┌────────
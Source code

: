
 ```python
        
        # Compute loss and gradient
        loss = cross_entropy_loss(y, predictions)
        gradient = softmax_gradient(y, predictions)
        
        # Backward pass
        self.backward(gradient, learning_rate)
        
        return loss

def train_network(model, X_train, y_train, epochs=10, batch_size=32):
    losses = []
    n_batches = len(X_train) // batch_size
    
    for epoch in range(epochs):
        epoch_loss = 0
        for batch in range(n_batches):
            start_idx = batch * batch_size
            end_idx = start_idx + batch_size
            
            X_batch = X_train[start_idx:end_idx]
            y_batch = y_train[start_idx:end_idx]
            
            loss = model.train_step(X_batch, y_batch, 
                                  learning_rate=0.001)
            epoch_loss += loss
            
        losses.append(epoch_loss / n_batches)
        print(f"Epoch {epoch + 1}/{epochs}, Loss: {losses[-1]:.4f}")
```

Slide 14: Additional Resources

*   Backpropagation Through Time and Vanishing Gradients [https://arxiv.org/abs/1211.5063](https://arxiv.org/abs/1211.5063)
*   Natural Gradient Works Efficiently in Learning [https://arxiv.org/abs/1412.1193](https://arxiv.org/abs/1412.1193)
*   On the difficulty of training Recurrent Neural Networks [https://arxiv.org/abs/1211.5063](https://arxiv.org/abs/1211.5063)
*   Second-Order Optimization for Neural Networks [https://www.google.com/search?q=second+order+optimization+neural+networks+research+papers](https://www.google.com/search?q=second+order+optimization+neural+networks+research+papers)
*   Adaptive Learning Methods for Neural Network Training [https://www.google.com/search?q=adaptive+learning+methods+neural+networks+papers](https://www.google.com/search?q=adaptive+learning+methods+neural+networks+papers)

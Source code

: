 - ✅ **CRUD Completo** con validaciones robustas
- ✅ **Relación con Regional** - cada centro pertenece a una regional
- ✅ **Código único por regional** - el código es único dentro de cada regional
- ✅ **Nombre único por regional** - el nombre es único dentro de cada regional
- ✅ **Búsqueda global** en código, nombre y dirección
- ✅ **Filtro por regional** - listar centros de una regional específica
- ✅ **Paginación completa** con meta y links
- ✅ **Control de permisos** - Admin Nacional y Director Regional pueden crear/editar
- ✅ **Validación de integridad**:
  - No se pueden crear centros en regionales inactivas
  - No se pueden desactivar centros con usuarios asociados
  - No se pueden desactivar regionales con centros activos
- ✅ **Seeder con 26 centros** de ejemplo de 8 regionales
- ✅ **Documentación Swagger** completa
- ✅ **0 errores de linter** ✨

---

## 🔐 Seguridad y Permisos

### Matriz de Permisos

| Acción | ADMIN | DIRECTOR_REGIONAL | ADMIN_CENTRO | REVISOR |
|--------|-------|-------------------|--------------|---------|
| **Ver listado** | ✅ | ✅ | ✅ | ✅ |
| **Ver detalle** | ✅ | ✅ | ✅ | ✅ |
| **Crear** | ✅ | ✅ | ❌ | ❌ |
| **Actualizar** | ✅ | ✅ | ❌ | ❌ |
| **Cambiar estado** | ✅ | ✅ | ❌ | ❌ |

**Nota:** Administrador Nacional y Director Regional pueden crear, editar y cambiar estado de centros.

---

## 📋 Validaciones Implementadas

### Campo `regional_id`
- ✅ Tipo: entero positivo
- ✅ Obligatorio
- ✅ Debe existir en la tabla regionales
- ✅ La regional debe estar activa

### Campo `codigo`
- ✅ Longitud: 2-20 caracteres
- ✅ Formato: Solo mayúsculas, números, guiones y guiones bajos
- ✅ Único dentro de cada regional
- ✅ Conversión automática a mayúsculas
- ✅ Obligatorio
└────────
◆ GOAL OF THE EXERCISE
From the top of the material above, please transcribe each line exactly. Include the line with "- ✅ **Filtro" and end there.

◆ RESULT FOR THIS TASK
Source code

:
 ```python
        
        # Compute loss and gradient
        loss = cross_entropy_loss(y, predictions)
        gradient = softmax_gradient(y, predictions)
        
        # Backward pass
        self.backward(gradient, learning_rate)
        
        return loss

def train_network(model, X_train, y_train, epochs=10, batch_size=32):
    losses = []
    n_batches = len(X_train) // batch_size
    
    for epoch in range(epochs):
        epoch_loss = 0
        for batch in range(n_batches):
            start_idx = batch * batch_size
            end_idx = start_idx + batch_size
            
            X_batch = X_train[start_idx:end_idx]
            y_batch = y_train[start_idx:end_idx]
            
            loss = model.train_step(X_batch, y_batch, 
                                  learning_rate=0.001)
            epoch_loss += loss
            
        losses.append(epoch_loss / n_batches)
        print(f"Epoch {epoch + 1}/{epochs}, Loss: {losses[-1]:.4f}")
```

Slide 14: Additional Resources

*   Backpropagation Through Time and Vanishing Gradients [https://arxiv.org/abs/1211.5063](https://arxiv.org/abs/1211.5063)
*   Natural Gradient Works Efficiently in Learning [https://arxiv.org/abs/1412.1193](https://arxiv.org/abs/1412.1193)
*   On the difficulty of training Recurrent Neural Networks [https://arxiv.org/abs/1211.5063](https://arxiv.org/abs/1211.5063)
*   Second-Order Optimization for Neural Networks [https://www.google.com/search?q=second+order+optimization+neural+networks+research+papers](https://www.google.com/search?q=second+order+optimization+neural+networks+research+papers)
*   Adaptive Learning Methods for Neural Network Training [https://www.google.com/search?q=adaptive+learning+methods+neural+networks+papers](https://www.google.com/search?q=adaptive+learning+methods+neural+networks+papers)

Source code

: - ✅ **CRUD Completo** con validaciones robustas
- ✅ **Relación con Regional** - cada centro pertenece a una regional
- ✅ **Código único por regional** - el código es único dentro de cada regional
- ✅ **Nombre único por regional** - el nombre es único dentro de cada regional
- ✅ **Búsqueda global** en código, nombre y dirección
- ✅ **Filtro por regional** - listar centros de una regional específica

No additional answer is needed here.